The origins behind the evolution of endoscopes

The origins behind the evolution of endoscopes
Published Tuesday, June 8, 2021
by Feature Staff

Most of us probably try not to think too much about the different medical devices that exist. Medicine as a technology, though, is a very interesting topic. The origins behind the evolution of endoscopes, for instance, are especially unique. Few people realize how ancient the idea of gastrointestinal health is.

The earliest endoscopes

It may surprise you to know that this instrument existed even back in the times of ancient Rome. The very first prototypes were, in fact, discovered in the ruins of Pompeii. It wasn't until hundreds of years later, in 1805, when the invention would rise from the ashes and truly begin to evolve.

Philip Bozini designed a lighted tube to examine the urinary tract better. Later, a fellow doctor who often used the device coined the more familiar term endoscope. At this point, the origins behind the evolution of endoscopes would seem deeply foreign, as the devices were very rudimentary compared to our modern equivalent.

Modernizing the concept further

It may surprise you further to know that doctors didn't use the device to examine a living human's stomach until 1868. Adolph Kussmaul's revolutionary experiment would result in a new version a decade later that medical professionals could use to examine the urinary tract and gall bladder better.

Various inventors and doctors would continue to rework and change the device until well after the turn of the century.

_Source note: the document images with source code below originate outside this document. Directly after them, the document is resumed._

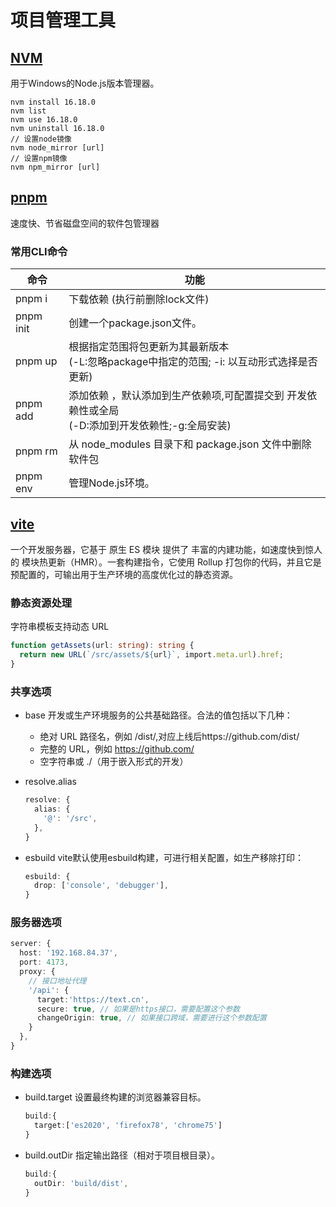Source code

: # 项目管理工具

## [NVM](https://github.com/coreybutler/nvm-windows)
用于Windows的Node.js版本管理器。
```shell
nvm install 16.18.0
nvm list
nvm use 16.18.0
nvm uninstall 16.18.0
// 设置node镜像
nvm node_mirror [url]
// 设置npm镜像
nvm npm_mirror [url]
```

## [pnpm](https://www.pnpm.cn/)
速度快、节省磁盘空间的软件包管理器
### 常用CLI命令
| 命令      | 功能                                                                                               |
| --------- | -------------------------------------------------------------------------------------------------- |
| pnpm i    | 下载依赖 (执行前删除lock文件)                                                                      |
| pnpm init | 创建一个package.json文件。                                                                         |
| pnpm up   | 根据指定范围将包更新为其最新版本<br>(-L:忽略package中指定的范围; -i: 以互动形式选择是否更新)       |
| pnpm add  | 添加依赖 ，默认添加到生产依赖项,可配置提交到 开发依赖性或全局<br>(-D:添加到开发依赖性;-g:全局安装) |
| pnpm rm   | 从 node_modules 目录下和 package.json 文件中删除软件包                                             |
| pnpm env  | 管理Node.js环境。                                                                                  |

## [vite](https://cn.vitejs.dev/)
一个开发服务器，它基于 原生 ES 模块 提供了 丰富的内建功能，如速度快到惊人的 模块热更新（HMR）。一套构建指令，它使用 Rollup 打包你的代码，并且它是预配置的，可输出用于生产环境的高度优化过的静态资源。
### 静态资源处理
字符串模板支持动态 URL
``` ts
function getAssets(url: string): string {
  return new URL(`/src/assets/${url}`, import.meta.url).href;
}
```

### 共享选项
- base
  开发或生产环境服务的公共基础路径。合法的值包括以下几种：
  - 绝对 URL 路径名，例如 /dist/,对应上线后https://github.com/dist/
  - 完整的 URL，例如 https://github.com/
  - 空字符串或 ./（用于嵌入形式的开发）
  
- resolve.alias
  ```ts [vite.config.ts]
  resolve: {
    alias: {
      '@': '/src',
    },
  }
  ```

- esbuild
   vite默认使用esbuild构建，可进行相关配置，如生产移除打印：
   ```ts [vite.config.ts]
   esbuild: {
     drop: ['console', 'debugger'],
   }
   ```

### 服务器选项

```ts [vite.config.ts]
server: {
  host: '192.168.84.37',
  port: 4173,
  proxy: {
    // 接口地址代理
    '/api': {
      target:'https://text.cn',
      secure: true, // 如果是https接口，需要配置这个参数
      changeOrigin: true, // 如果接口跨域，需要进行这个参数配置
    }
  },
}
 ```


### 构建选项
- build.target
  设置最终构建的浏览器兼容目标。
  ```ts [vite.config.ts]
  build:{
    target:['es2020', 'firefox78', 'chrome75']
  }
  ```
- build.outDir
  指定输出路径（相对于项目根目录）。
  ```ts [vite.config.ts]
  build:{
    outDir: 'build/dist',
  }
  ```
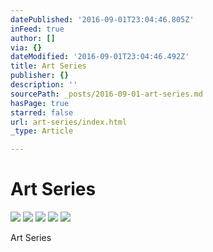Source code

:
 ```yaml
---
datePublished: '2016-09-01T23:04:46.805Z'
inFeed: true
author: []
via: {}
dateModified: '2016-09-01T23:04:46.492Z'
title: Art Series
publisher: {}
description: ''
sourcePath: _posts/2016-09-01-art-series.md
hasPage: true
starred: false
url: art-series/index.html
_type: Article

---
```

# Art Series
![](https://the-grid-user-content.s3-us-west-2.amazonaws.com/2d43bad3-2222-4e07-9484-1f3046482680.jpg)
![](https://the-grid-user-content.s3-us-west-2.amazonaws.com/8a7b253d-4ea7-46e8-b888-ff7a2fd23068.jpg)
![](https://the-grid-user-content.s3-us-west-2.amazonaws.com/efb8e22d-6c2e-405d-b4c8-7e0cdaf781a1.jpg)
![](https://the-grid-user-content.s3-us-west-2.amazonaws.com/c60c761a-9b33-4c2f-914a-ee76fd80a6e4.jpg)
![](https://the-grid-user-content.s3-us-west-2.amazonaws.com/cfd444ca-7d40-4921-b7ca-ae969120252d.jpg)

Art Series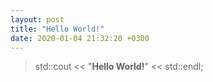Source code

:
 ```yaml
---
layout: post
title: "Hello World!"
date: 2020-01-04 21:32:20 +0300
---
```

>std::cout << "**Hello World!**" << std::endl;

It wasn't until the 1950s that technology advanced enough for the endoscope to finally feature a camera small enough to see inside a person's body.

Modern-day features and functions

You won't find endoscopes in a list of types of remote viewing tools  due to their many unique features. Despite looking and functioning similarly to modern borescopes, endoscopes obviously need to be medically safe. Endoscopes are dramatically more streamlined than their industrial counterparts and feature elements waterproofed by medical-grade tubing.

Additionally, a remote-controlled distal tip is a necessity of all modern models. Endoscopes also feature an adjustable lens and eyepiece rather than a built-in display panel. Finally, the biggest difference is the ability to suction and channel liquids and air as necessary, as one would expect from a medical device.